Bu durumda üzülerek söylüyorum ki kafadan cuvalladınız. Google da aramakla her şey bulunamıyor malesef, biraz bilmek de lazım... Dış kaynaklı yazıları çevirirken hata olmuş olmasın?

Aslında buradan sonrasına bir şey yazmasam da olur ya...

Gelelim çuval ikiye... Bir aracın kütlesi arttıkça eylemsizliği artacağına göre, onu durdurmak için gerekecek kuvvet de artacaktır. Yani sizin mantığınızın tam tersi. Sizin mantığınıza göre (sizinkine mantık demek de pek mantıklı değil de...) 90km/h hızla giden bir Opel Astra ile bir AS900 kamyon aynı anda frene bassalar kamyon daha hızlı durur öyle mi? Hani kamyonun lastik yüzeyleri daha geniş ya, hem daha da ağır. Ohooo kütle fazla sürtünme fazla... kesin daha önce durur... bir deneyin isterseniz :)

O tabloda kinetik enerjiyi hesaplamışsınız da neden kinetik enerjiyi tamamen absorbe edecek sürtünme kuvvetini hesaplamamışsınız sorabilir miyim? Bakkal hesabı olmuş sanki oralar...? Ayrıca doblo dediğiniz araba kamyonet sınıfına girer, o sınıftaki en hafif araba olabilir ama o sınıfta 4 tonluk araçlar da mevcut.

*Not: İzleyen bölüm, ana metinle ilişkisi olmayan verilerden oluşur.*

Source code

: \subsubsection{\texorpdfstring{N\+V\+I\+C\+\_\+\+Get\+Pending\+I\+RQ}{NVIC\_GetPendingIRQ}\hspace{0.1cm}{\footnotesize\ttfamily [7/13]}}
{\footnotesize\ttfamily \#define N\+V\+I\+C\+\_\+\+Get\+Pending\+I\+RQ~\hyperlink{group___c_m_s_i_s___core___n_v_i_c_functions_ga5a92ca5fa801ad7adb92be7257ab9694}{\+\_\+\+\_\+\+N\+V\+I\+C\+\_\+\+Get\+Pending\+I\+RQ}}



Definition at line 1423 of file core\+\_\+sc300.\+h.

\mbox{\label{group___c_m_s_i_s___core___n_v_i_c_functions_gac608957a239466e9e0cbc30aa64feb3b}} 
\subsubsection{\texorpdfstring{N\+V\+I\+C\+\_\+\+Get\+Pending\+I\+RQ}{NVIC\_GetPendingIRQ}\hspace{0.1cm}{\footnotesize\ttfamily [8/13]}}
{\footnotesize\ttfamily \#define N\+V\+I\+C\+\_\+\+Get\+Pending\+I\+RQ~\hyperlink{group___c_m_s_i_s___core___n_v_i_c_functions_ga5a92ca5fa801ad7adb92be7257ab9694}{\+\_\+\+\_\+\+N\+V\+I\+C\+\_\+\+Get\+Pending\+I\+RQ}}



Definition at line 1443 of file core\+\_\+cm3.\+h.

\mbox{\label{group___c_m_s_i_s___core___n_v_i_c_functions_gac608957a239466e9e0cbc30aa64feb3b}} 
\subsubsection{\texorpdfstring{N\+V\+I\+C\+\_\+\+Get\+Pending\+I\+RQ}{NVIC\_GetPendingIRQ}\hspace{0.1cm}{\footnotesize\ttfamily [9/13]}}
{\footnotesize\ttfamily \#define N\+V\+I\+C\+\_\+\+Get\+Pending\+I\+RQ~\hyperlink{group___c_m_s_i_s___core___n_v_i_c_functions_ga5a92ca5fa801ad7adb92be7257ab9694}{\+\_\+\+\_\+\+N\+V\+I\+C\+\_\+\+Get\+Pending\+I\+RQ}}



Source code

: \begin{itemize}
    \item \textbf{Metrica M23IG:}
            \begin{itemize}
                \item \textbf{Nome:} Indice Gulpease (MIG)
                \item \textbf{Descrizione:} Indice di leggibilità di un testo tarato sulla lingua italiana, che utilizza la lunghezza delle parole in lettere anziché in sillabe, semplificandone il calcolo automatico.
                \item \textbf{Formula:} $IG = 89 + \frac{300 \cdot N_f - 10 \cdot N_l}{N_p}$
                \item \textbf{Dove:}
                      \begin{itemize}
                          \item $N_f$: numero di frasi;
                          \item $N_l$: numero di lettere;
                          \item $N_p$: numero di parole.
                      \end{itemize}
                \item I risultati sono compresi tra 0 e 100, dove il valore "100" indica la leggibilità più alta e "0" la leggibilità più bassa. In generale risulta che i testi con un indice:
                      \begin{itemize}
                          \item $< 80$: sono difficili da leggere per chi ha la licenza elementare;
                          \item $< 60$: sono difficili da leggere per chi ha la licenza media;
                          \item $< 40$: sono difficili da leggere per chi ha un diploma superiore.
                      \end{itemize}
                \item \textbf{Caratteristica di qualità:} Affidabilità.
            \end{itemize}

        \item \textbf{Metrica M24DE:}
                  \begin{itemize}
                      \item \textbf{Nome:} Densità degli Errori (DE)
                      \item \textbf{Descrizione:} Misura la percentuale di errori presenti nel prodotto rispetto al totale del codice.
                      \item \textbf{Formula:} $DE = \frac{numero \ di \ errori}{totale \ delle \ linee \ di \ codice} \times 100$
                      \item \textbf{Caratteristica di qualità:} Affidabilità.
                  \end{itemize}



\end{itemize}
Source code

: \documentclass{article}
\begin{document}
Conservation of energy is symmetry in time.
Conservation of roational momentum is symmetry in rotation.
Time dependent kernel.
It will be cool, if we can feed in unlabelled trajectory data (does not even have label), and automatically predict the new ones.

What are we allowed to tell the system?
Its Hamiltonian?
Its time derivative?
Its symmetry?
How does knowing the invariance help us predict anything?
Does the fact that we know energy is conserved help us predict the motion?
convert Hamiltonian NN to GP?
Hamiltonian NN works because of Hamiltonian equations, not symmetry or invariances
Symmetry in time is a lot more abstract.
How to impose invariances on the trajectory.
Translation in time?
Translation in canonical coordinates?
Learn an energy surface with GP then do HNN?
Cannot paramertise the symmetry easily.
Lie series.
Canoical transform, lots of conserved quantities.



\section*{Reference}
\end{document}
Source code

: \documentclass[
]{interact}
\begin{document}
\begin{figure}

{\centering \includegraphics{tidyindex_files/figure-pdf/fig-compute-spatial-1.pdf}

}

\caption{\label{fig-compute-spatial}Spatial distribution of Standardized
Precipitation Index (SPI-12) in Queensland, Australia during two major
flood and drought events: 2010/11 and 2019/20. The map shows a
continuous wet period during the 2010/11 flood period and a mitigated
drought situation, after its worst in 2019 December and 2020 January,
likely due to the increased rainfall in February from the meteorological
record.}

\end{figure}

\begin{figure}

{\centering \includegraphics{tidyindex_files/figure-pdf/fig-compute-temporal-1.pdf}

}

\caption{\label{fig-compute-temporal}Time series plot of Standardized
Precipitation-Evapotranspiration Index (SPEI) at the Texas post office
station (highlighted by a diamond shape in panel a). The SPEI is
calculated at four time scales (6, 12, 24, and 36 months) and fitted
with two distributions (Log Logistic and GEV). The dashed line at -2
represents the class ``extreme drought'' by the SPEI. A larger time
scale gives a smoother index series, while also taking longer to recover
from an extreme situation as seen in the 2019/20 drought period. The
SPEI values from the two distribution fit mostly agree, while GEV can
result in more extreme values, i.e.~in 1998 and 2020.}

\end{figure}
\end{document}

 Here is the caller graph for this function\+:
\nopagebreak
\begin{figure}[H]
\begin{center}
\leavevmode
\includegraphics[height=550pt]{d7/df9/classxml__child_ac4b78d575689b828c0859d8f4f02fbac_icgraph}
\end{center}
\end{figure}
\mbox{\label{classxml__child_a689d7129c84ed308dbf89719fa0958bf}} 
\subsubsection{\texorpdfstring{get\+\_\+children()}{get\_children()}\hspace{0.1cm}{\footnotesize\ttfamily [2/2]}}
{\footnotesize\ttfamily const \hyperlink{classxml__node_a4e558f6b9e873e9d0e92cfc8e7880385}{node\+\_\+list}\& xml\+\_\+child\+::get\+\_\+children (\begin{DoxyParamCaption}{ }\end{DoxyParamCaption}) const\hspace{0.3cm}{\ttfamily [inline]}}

İkinci linke cevabı bir üst mesajımda vermiştim, okusaydınız keşke, ya da anlamaya çalışsaydınız... Almanya ile Türkiye'yi bir tutmayın, biz bu ülkede OPEL, BMW, Audi, Mercedes, Porsche, VW marka araçlar üretemiyoruz. Ürettiğimiz arabaların adları Şahin-Doğan-Kartal-Serçeydi... Bu ülkede hala sayıca en çok bulunan araçlar, bilmem anladınız mı bu sefer?

Bilimin fiziğin bu mesaja ekleyeceği kesin çok fazla şey vardır umarım benden daha iyi bilen birileri ekler onları da, varsa yanlışlarımı da gösterir. Maksat öğrenmek değil mi? Bilmemek ayıp değil...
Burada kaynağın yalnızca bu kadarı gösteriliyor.